> **What you will do**:
Pick out the lines below that include the string "submodule".

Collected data

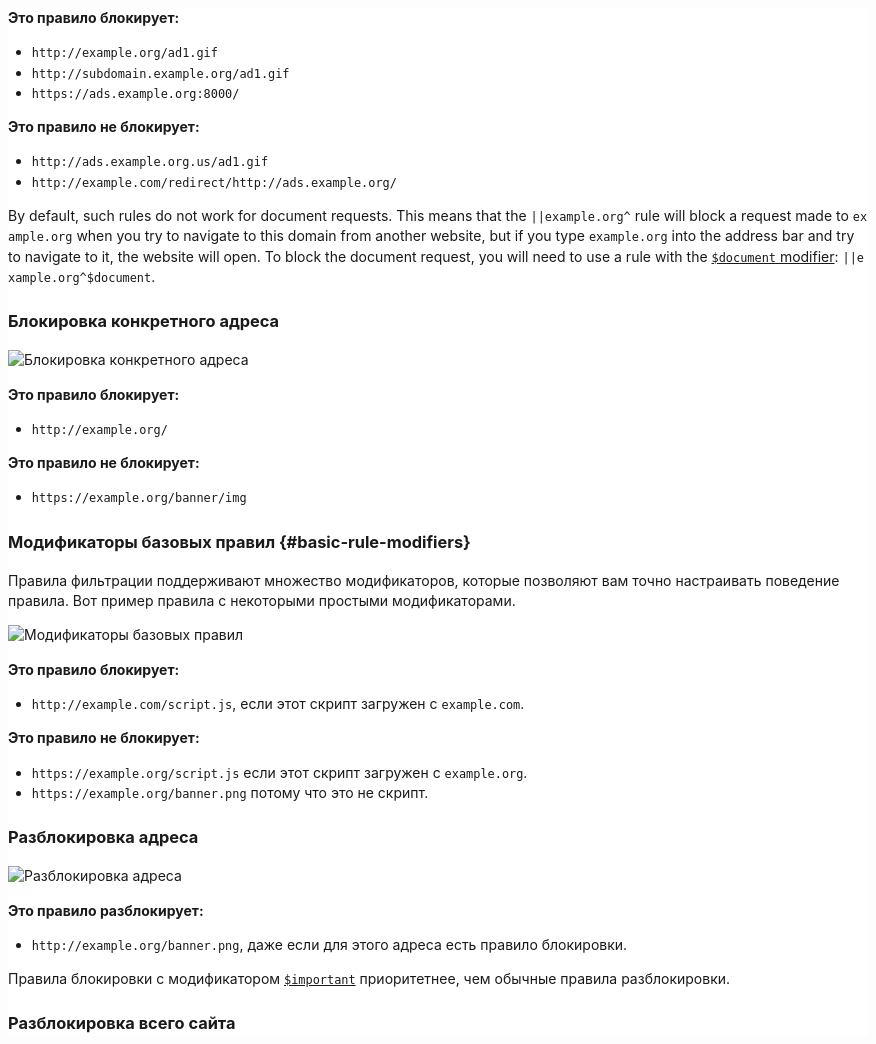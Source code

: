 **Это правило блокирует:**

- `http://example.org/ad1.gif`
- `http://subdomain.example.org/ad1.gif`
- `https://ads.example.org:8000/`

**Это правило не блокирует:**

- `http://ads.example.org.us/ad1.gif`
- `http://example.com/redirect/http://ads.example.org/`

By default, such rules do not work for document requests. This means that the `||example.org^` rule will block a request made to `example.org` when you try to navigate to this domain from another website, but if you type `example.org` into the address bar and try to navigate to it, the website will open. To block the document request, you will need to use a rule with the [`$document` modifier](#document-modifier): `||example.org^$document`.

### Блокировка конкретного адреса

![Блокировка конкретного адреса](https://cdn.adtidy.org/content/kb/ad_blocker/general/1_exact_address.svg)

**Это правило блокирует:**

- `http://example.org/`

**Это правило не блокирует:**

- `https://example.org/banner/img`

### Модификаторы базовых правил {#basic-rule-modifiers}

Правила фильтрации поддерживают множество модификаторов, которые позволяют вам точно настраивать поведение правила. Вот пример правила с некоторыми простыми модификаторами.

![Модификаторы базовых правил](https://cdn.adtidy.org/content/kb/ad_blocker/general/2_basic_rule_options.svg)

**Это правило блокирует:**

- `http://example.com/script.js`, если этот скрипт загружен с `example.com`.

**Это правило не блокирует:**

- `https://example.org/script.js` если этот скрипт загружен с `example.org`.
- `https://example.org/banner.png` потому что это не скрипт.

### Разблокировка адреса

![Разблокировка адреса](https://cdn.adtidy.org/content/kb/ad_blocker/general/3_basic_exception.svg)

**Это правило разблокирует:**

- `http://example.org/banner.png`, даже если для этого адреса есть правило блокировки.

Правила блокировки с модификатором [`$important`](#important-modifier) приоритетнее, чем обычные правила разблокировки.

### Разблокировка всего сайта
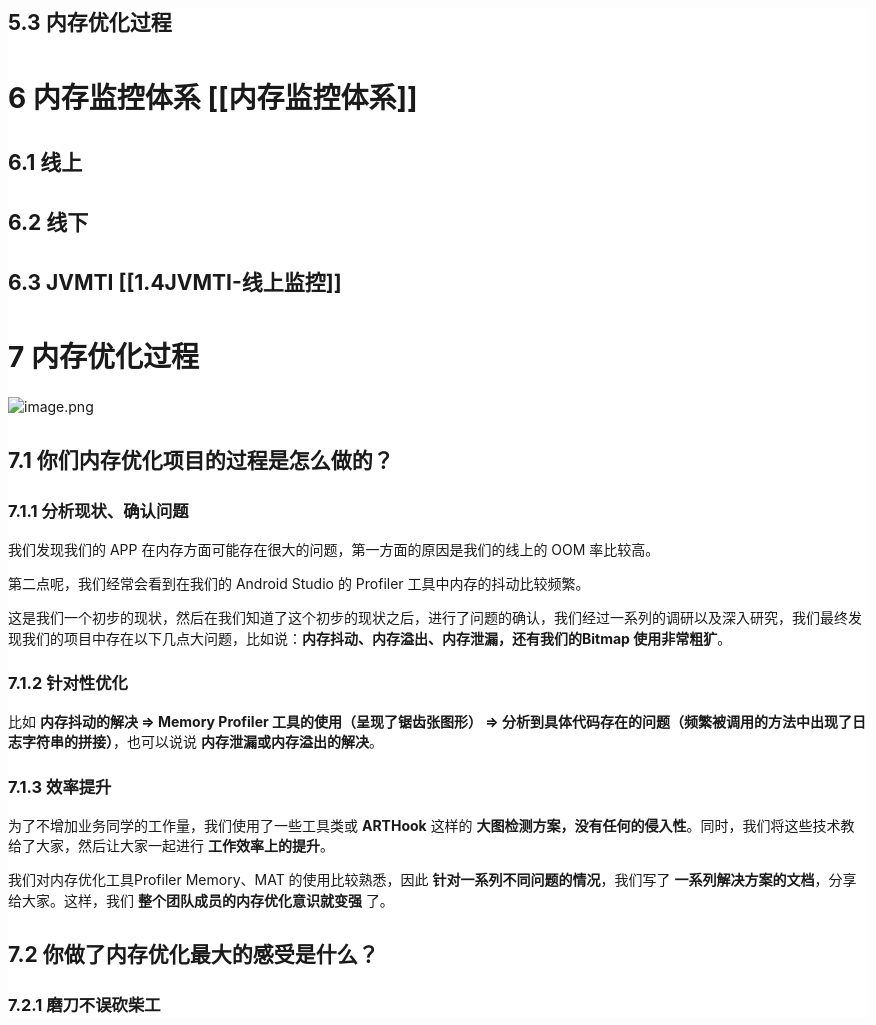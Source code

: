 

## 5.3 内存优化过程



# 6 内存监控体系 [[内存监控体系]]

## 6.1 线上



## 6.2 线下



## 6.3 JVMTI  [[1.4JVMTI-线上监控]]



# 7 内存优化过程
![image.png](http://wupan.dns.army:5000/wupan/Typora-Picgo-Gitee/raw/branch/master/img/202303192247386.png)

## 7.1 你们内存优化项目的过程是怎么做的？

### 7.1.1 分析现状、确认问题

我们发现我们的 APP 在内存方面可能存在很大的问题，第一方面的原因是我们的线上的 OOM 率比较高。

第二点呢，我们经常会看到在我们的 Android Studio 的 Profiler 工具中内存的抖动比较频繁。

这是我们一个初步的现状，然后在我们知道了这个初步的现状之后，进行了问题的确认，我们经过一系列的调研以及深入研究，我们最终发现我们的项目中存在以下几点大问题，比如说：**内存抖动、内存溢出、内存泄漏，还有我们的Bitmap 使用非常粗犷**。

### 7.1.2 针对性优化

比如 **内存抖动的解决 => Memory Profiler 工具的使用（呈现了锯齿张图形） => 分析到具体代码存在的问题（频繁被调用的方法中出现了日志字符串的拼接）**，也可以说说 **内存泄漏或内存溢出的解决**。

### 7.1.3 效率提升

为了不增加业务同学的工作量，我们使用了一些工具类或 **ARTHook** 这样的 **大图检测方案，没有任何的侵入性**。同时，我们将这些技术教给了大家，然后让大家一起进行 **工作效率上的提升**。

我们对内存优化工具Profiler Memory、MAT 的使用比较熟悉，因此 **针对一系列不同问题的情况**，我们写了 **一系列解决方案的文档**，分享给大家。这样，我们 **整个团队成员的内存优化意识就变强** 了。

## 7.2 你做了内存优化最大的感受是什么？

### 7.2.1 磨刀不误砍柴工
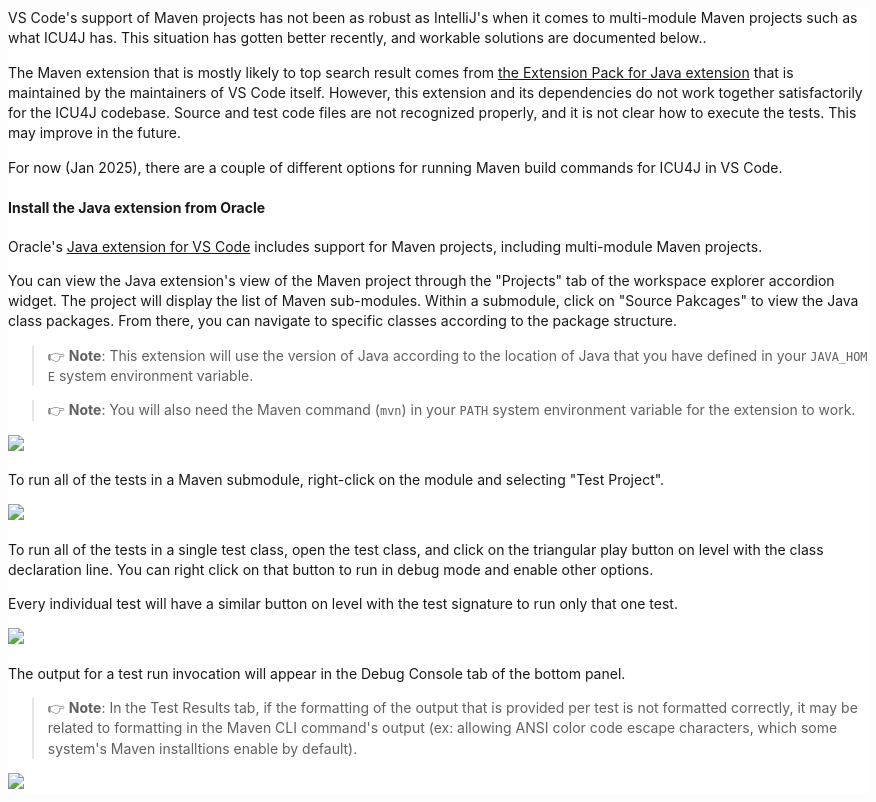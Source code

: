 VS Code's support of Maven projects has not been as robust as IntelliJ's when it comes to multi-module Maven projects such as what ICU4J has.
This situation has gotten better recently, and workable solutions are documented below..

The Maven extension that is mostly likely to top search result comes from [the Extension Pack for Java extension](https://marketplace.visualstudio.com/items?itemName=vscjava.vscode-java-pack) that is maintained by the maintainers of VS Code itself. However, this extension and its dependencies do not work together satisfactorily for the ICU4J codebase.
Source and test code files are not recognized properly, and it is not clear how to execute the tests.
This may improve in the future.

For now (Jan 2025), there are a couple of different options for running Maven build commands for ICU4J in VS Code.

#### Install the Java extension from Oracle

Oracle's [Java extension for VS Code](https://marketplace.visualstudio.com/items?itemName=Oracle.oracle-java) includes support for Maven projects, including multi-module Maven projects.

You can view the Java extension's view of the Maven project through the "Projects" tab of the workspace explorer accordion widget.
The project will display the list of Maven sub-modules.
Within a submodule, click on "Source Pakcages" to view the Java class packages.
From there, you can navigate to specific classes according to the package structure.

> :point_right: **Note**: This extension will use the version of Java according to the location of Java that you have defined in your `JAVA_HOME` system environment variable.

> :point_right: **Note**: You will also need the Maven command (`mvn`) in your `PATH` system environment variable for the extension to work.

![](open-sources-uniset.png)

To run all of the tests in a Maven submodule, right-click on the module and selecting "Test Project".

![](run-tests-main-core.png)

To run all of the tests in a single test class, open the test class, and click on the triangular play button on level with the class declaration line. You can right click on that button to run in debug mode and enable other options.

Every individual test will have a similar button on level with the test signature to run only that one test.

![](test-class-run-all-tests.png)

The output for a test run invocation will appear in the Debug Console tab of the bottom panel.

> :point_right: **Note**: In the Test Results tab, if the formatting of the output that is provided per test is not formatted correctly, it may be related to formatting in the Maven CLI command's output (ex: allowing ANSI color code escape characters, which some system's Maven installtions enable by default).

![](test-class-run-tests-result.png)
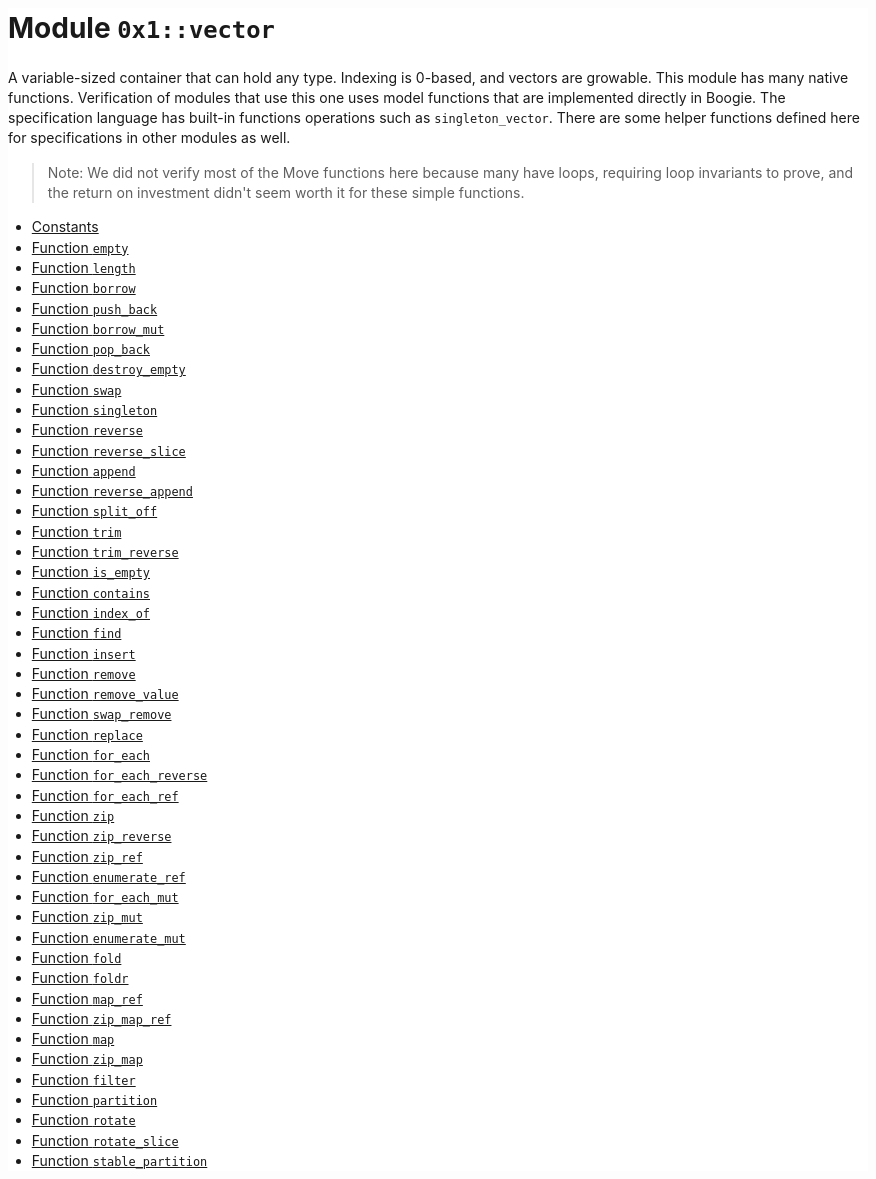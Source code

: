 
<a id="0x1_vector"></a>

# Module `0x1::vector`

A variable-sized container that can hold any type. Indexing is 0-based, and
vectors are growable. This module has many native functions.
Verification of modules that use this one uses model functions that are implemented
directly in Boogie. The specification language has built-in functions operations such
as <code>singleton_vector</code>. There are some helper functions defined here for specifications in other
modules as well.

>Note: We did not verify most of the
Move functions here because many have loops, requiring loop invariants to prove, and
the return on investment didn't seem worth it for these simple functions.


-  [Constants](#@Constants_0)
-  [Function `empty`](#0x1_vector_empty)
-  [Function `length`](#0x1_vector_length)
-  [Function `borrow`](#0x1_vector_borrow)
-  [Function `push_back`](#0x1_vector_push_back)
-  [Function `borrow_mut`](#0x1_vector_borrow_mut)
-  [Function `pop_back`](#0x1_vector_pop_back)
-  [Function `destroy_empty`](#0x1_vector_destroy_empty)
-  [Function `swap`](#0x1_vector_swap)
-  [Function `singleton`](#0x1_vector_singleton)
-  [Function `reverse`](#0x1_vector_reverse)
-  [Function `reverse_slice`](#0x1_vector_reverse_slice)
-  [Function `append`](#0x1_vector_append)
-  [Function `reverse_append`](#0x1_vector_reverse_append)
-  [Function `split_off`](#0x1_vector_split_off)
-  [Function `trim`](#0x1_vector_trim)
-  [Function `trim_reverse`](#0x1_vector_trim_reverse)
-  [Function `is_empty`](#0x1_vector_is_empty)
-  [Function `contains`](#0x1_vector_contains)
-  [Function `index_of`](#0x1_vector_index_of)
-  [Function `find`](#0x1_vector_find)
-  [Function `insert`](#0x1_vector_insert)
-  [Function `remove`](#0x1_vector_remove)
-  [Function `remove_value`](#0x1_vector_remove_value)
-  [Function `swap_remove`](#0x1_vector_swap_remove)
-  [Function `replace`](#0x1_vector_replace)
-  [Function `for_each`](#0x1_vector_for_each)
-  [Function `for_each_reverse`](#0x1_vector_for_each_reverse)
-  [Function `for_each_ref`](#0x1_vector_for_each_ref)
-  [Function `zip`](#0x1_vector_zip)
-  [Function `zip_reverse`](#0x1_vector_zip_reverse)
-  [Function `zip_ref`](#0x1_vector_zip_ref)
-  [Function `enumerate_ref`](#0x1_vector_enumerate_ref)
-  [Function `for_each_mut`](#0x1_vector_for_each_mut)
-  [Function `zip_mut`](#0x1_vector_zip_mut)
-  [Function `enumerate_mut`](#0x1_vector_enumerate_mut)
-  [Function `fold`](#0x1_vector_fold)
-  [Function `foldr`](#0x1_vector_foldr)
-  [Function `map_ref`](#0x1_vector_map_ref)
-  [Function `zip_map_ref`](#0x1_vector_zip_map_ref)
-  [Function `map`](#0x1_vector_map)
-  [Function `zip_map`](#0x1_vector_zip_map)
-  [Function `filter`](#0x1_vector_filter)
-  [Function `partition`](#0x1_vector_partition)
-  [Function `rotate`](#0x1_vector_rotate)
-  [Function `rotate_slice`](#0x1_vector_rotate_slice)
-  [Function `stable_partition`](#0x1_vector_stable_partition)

> **Expected answer**:
Within a submodule, click on "Source Pakcages" to view the Java class packages.
To run all of the tests in a Maven submodule, right-click on the module and selecting "Test Project".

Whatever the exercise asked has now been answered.